Pseudonymisation in clinical trials: dissociation vs encryption

Discover the advantages and inconveniences of these two pseudonymisation methods used in clinical research.

I am sure you know this already:

Data from participants in clinical studies is considered sensitive personal data. Sponsors and sites participating in such studies contract legal obligations when collecting and managing that personal information.

Some of the most known regulations might ring a bell: GDPR in the European Union or HIPAA in the United States, but there are many others, and though there are differences among them, they also agree on many issues.

Let me put forward that my intention is not to deeply elaborate on laws and legal issues about these norms, there are a lot of websites you can visit for that.

My goal here is to explain, practically, the two security methods applied in clinical studies regarding identifiable personal data, which means, those data that allow a connection between the clinical data and the person.

Let’s explain and compare the two different ways of unrelating the identifiable data from the clinical data.

What do we mean by pseudonymization?

We have “borrowed” the definition of this term from the GDPR of the EU:

“the processing of personal data in such a manner that the personal data can no longer be attributed to a specific data subject without the use of additional information, provided that such additional information is kept separately and is subject to technical and organizational measures to ensure that the personal data are not attributed to an identified or identifiable natural person;” (Article 4.5)

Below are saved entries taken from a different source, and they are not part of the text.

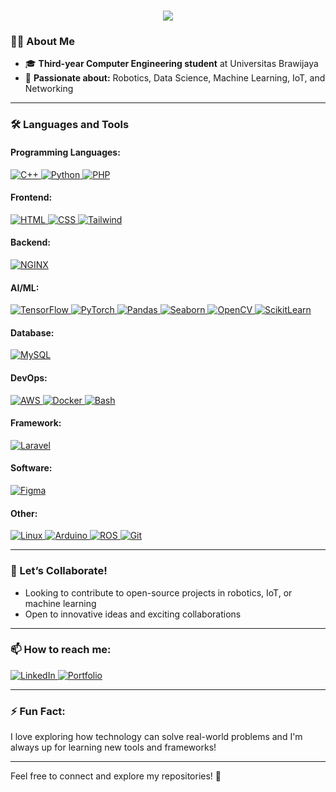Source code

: <h1 align="center">
    <img src="https://readme-typing-svg.herokuapp.com/?font=Courier+New&size=30&pause=300&color=1ABC9C&center=true&vCenter=true&width=600&height=70&lines=Achmad+Rohmandzoni" />
</h1>

### 👨‍💻 About Me  
- 🎓 **Third-year Computer Engineering student** at Universitas Brawijaya  
- 🤖 **Passionate about:** Robotics, Data Science, Machine Learning, IoT, and Networking  

---

### 🛠️ Languages and Tools  

#### Programming Languages:
<p align="left">
  <a href="https://www.w3schools.com/cpp/" target="_blank">
    <img src="https://img.shields.io/badge/C/C++-%2300599C.svg?style=for-the-badge&logo=c%2B%2B&logoColor=white" alt="C++"/>
  </a>
  <a href="https://www.python.org" target="_blank">
    <img src="https://img.shields.io/badge/Python-%233776AB.svg?style=for-the-badge&logo=python&logoColor=white" alt="Python"/>
  </a>
  <a href="https://www.php.net" target="_blank">
    <img src="https://img.shields.io/badge/PHP-%23777BB4.svg?style=for-the-badge&logo=php&logoColor=white" alt="PHP"/>
  </a>
</p>

#### Frontend:
<p align="left">
  <a href="https://www.w3schools.com/html/" target="_blank">
    <img src="https://img.shields.io/badge/HTML-%23E34F26.svg?style=for-the-badge&logo=html5&logoColor=white" alt="HTML"/>
  </a>
  <a href="https://www.w3schools.com/css/" target="_blank">
    <img src="https://img.shields.io/badge/CSS-%231572B6.svg?style=for-the-badge&logo=css3&logoColor=white" alt="CSS"/>
  </a>
  <a href="https://tailwindcss.com/" target="_blank">
    <img src="https://img.shields.io/badge/Tailwind-%2306B6D4.svg?style=for-the-badge&logo=tailwindcss&logoColor=white" alt="Tailwind"/>
  </a>
</p>

#### Backend:
<p align="left">
  <a href="https://www.nginx.org/" target="_blank">
    <img src="https://img.shields.io/badge/NGINX-%23009639.svg?style=for-the-badge&logo=nginx&logoColor=white" alt="NGINX"/>
  </a>
</p>

#### AI/ML:
<p align="left">
  <a href="https://www.tensorflow.org/" target="_blank">
    <img src="https://img.shields.io/badge/TensorFlow-%23FF6F00.svg?style=for-the-badge&logo=tensorflow&logoColor=white" alt="TensorFlow"/>
  </a>
  <a href="https://pytorch.org/" target="_blank">
    <img src="https://img.shields.io/badge/PyTorch-%23EE4C2C.svg?style=for-the-badge&logo=pytorch&logoColor=white" alt="PyTorch"/>
  </a>
  <a href="https://pandas.pydata.org/" target="_blank">
    <img src="https://img.shields.io/badge/Pandas-%23150458.svg?style=for-the-badge&logo=pandas&logoColor=white" alt="Pandas"/>
  </a>
  <a href="https://seaborn.pydata.org/" target="_blank">
    <img src="https://img.shields.io/badge/Seaborn-%231A1A1A.svg?style=for-the-badge&logo=python&logoColor=white" alt="Seaborn"/>
  </a>
  <a href="https://opencv.org/" target="_blank">
    <img src="https://img.shields.io/badge/OpenCV-%235C3EE8.svg?style=for-the-badge&logo=opencv&logoColor=white" alt="OpenCV"/>
  </a>
  <a href="https://scikit-learn.org/" target="_blank">
    <img src="https://img.shields.io/badge/ScikitLearn-%23F7931E.svg?style=for-the-badge&logo=scikitlearn&logoColor=white" alt="ScikitLearn"/>
  </a>
</p>

#### Database:
<p align="left">
  <a href="https://www.mysql.com/" target="_blank">
    <img src="https://img.shields.io/badge/MySQL-%234479A1.svg?style=for-the-badge&logo=mysql&logoColor=white" alt="MySQL"/>
  </a>
</p>

#### DevOps:
<p align="left">
  <a href="https://aws.amazon.com/" target="_blank">
    <img src="https://img.shields.io/badge/AWS-%23FF9900.svg?style=for-the-badge&logo=amazonaws&logoColor=white" alt="AWS"/>
  </a>
  <a href="https://www.docker.com/" target="_blank">
    <img src="https://img.shields.io/badge/Docker-%232496ED.svg?style=for-the-badge&logo=docker&logoColor=white" alt="Docker"/>
  </a>
  <a href="https://www.gnu.org/software/bash/" target="_blank">
    <img src="https://img.shields.io/badge/Bash-%234EAA25.svg?style=for-the-badge&logo=gnu-bash&logoColor=white" alt="Bash"/>
  </a>
</p>

#### Framework:
<p align="left">
  <a href="https://laravel.com/" target="_blank">
    <img src="https://img.shields.io/badge/Laravel-%23FF2D20.svg?style=for-the-badge&logo=laravel&logoColor=white" alt="Laravel"/>
  </a>
</p>

#### Software:
<p align="left">
  <a href="https://www.figma.com/" target="_blank">
    <img src="https://img.shields.io/badge/Figma-%23F24E1E.svg?style=for-the-badge&logo=figma&logoColor=white" alt="Figma"/>
  </a>
</p>

#### Other:
<p align="left">
  <a href="https://www.linux.org/" target="_blank">
    <img src="https://img.shields.io/badge/Linux-%23FCC624.svg?style=for-the-badge&logo=linux&logoColor=black" alt="Linux"/>
  </a>
  <a href="https://www.arduino.cc/" target="_blank">
    <img src="https://img.shields.io/badge/Arduino-%2300979D.svg?style=for-the-badge&logo=arduino&logoColor=white" alt="Arduino"/>
  </a>
  <a href="https://www.ros.org/" target="_blank">
    <img src="https://img.shields.io/badge/ROS-%23223337.svg?style=for-the-badge&logo=ros&logoColor=white" alt="ROS"/>
  </a>
  <a href="https://git-scm.com/" target="_blank">
    <img src="https://img.shields.io/badge/Git-%23F05032.svg?style=for-the-badge&logo=git&logoColor=white" alt="Git"/>
  </a>
</p>

---

### 🤝 Let’s Collaborate!  
- Looking to contribute to open-source projects in robotics, IoT, or machine learning  
- Open to innovative ideas and exciting collaborations  

---

### 📫 How to reach me:    
<p>
  <a href="https://www.linkedin.com/in/achmadrohman" target="_blank">
    <img src="https://img.shields.io/badge/LinkedIn-0A66C2?style=for-the-badge&logo=linkedin&logoColor=white" alt="LinkedIn"/>
  </a>
  <a href="http://achmadrzm.site" target="_blank">
    <img src="https://img.shields.io/badge/Portfolio-000000?style=for-the-badge&logo=githubpages&logoColor=white" alt="Portfolio"/>
  </a>
</p>

---

### ⚡ Fun Fact:  
I love exploring how technology can solve real-world problems and I'm always up for learning new tools and frameworks!  

---

Feel free to connect and explore my repositories! 🚀
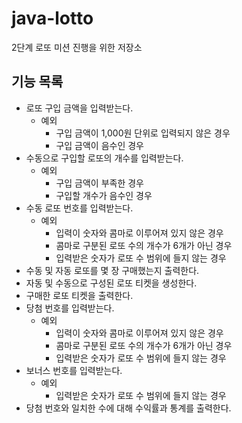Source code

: # java-lotto
2단계 로또 미션 진행을 위한 저장소

## 기능 목록
* 로또 구입 금액을 입력받는다.
	* 예외
		* 구입 금액이 1,000원 단위로 입력되지 않은 경우
		* 구입 금액이 음수인 경우
* 수동으로 구입할 로또의 개수를 입력받는다.
	* 예외
		* 구입 금액이 부족한 경우
		* 구입할 개수가 음수인 경우
* 수동 로또 번호를 입력받는다.
	* 예외
		* 입력이 숫자와 콤마로 이루어져 있지 않은 경우
		* 콤마로 구분된 로또 수의 개수가 6개가 아닌 경우
		* 입력받은 숫자가 로또 수 범위에 들지 않는 경우
* 수동 및 자동 로또를 몇 장 구매했는지 출력한다.
* 자동 및 수동으로 구성된 로또 티켓을 생성한다.
* 구매한 로또 티켓을 출력한다.
* 당첨 번호를 입력받는다.
	* 예외
		* 입력이 숫자와 콤마로 이루어져 있지 않은 경우
		* 콤마로 구분된 로또 수의 개수가 6개가 아닌 경우
		* 입력받은 숫자가 로또 수 범위에 들지 않는 경우
* 보너스 번호를 입력받는다.
	* 예외
		* 입력받은 숫자가 로또 수 범위에 들지 않는 경우
* 당첨 번호와 일치한 수에 대해 수익률과 통계를 출력한다.
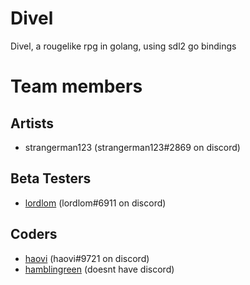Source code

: # Divel #
Divel, a rougelike rpg in golang, using sdl2 go bindings
# Team members #
## Artists ##
* strangerman123 (strangerman123#2869 on discord)
## Beta Testers ##
* [lordlom](https://github.com/lordlom) (lordlom#6911 on discord)
## Coders ##
* [haovi](https://github.com/haovipaws) (haovi#9721 on discord)
* [hamblingreen](https://github.com/hamblingreen) (doesnt have discord)

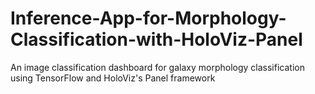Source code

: # Inference-App-for-Morphology-Classification-with-HoloViz-Panel
An image classification dashboard for galaxy morphology classification using TensorFlow and HoloViz's Panel framework

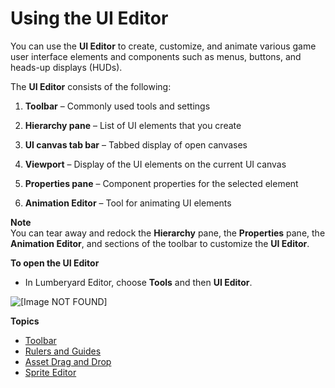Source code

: # Using the UI Editor<a name="ui-editor-using"></a>

You can use the **UI Editor** to create, customize, and animate various game user interface elements and components such as menus, buttons, and heads\-up displays \(HUDs\)\.

The **UI Editor** consists of the following:

1. **Toolbar** – Commonly used tools and settings

1. **Hierarchy pane** – List of UI elements that you create

1. **UI canvas tab bar** – Tabbed display of open canvases

1. **Viewport** – Display of the UI elements on the current UI canvas

1. **Properties pane** – Component properties for the selected element

1. **Animation Editor** – Tool for animating UI elements

**Note**  
You can tear away and redock the **Hierarchy** pane, the **Properties** pane, the **Animation Editor**, and sections of the toolbar to customize the **UI Editor**\.

**To open the UI Editor**
+ In Lumberyard Editor, choose **Tools** and then **UI Editor**\.

![\[Image NOT FOUND\]](http://docs.aws.amazon.com/lumberyard/latest/userguide/images/ui-editor-using1.png)

**Topics**
+ [Toolbar](ui-editor-toolbar.md)
+ [Rulers and Guides](ui-editor-rulers-guides.md)
+ [Asset Drag and Drop](ui-editor-asset-drag-and-drop.md)
+ [Sprite Editor](ui-editor-sprite-editor.md)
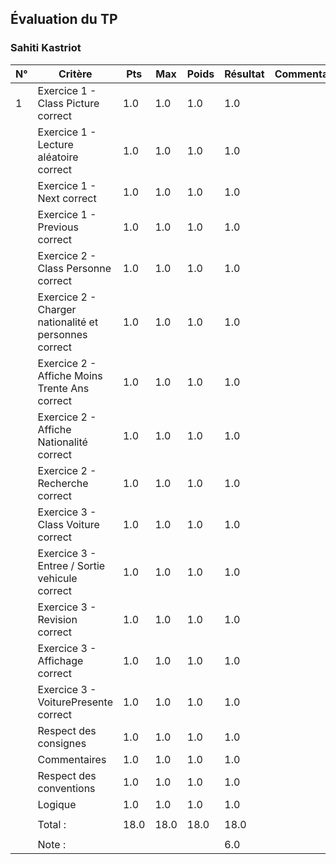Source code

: ## Évaluation du TP ### Sahiti Kastriot| N° | Critère | Pts | Max | Poids | Résultat | Commentaires ||----|---------|--------|-----|------|-------|--------------|| 1 | Exercice 1 - Class Picture correct | 1.0 | 1.0 | 1.0 | 1.0 |  | |  | Exercice 1 - Lecture aléatoire correct | 1.0 | 1.0 | 1.0 | 1.0 |  | |  | Exercice 1 - Next correct | 1.0 | 1.0 | 1.0 | 1.0 |  | |  | Exercice 1 - Previous correct | 1.0 | 1.0 | 1.0 | 1.0 |  | |  | Exercice 2 - Class Personne correct | 1.0 | 1.0 | 1.0 | 1.0 |  | |  | Exercice 2 - Charger nationalité et personnes correct | 1.0 | 1.0 | 1.0 | 1.0 |  | |  | Exercice 2 - Affiche Moins Trente Ans correct | 1.0 | 1.0 | 1.0 | 1.0 |  | |  | Exercice 2 - Affiche Nationalité correct | 1.0 | 1.0 | 1.0 | 1.0 |  | |  | Exercice 2 - Recherche correct | 1.0 | 1.0 | 1.0 | 1.0 |  | |  | Exercice 3 - Class Voiture correct | 1.0 | 1.0 | 1.0 | 1.0 |  | |  | Exercice 3 - Entree / Sortie  vehicule correct | 1.0 | 1.0 | 1.0 | 1.0 |  | |  | Exercice 3 - Revision correct | 1.0 | 1.0 | 1.0 | 1.0 |  | |  | Exercice 3 - Affichage correct | 1.0 | 1.0 | 1.0 | 1.0 |  | |  | Exercice 3 - VoiturePresente correct | 1.0 | 1.0 | 1.0 | 1.0 |  | |  | Respect des consignes | 1.0 | 1.0 | 1.0 | 1.0 |  | |  | Commentaires | 1.0 | 1.0 | 1.0 | 1.0 |  | |  | Respect des conventions | 1.0 | 1.0 | 1.0 | 1.0 |  | |  | Logique | 1.0 | 1.0 | 1.0 | 1.0 |  | |  |  |  |  |  |  |  | |  | Total : | 18.0 | 18.0 | 18.0 | 18.0 |  | |  |  |  |  |  |  |  | |  | Note : |  |  |  | 6.0 |  | 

Or put in simple language and considering we are talking about clinical trials, it means:

“to accomplish pseudonymisation, clinical data of a person can not be stored with the data which identifies the participant”

Even simpler: the official identification number of a participant (or any other identifiable data: name, last name, social security number…etc.) can not be stored together with the clinical data of the participant.

Pseudonymization can be accomplished in two different ways, and we will explain those two that can be used in clinical trials and studies besides explaining the pros and cons of both of them.

Dissociation: Separation of the identifiable information of a person. Encryption: Encryption of the identifiable information of the person. Encryption: Encryption of the identifiable information of the person.

Dissociation: Separation of the identifiable information of a person

This is by far the most used method in clinical trials to accomplish pseudonymization. It is the most used, among other things, because it is technically the easiest to accomplish and it offers a high degree of security.

The method of dissociation is based on separating clinical data from the identifiable data of the participant.

The goal of this method is to prevent the identification in the EDC of the person to which the clinical data belongs to. A very simple example (very simple actually ;-)) of a dissociated database would be something like this:

The ID EDC field is an auto generated field when a new record of a participant is created and is therefore impossible to, with just this data, identify the person to whom the clinical data belongs to.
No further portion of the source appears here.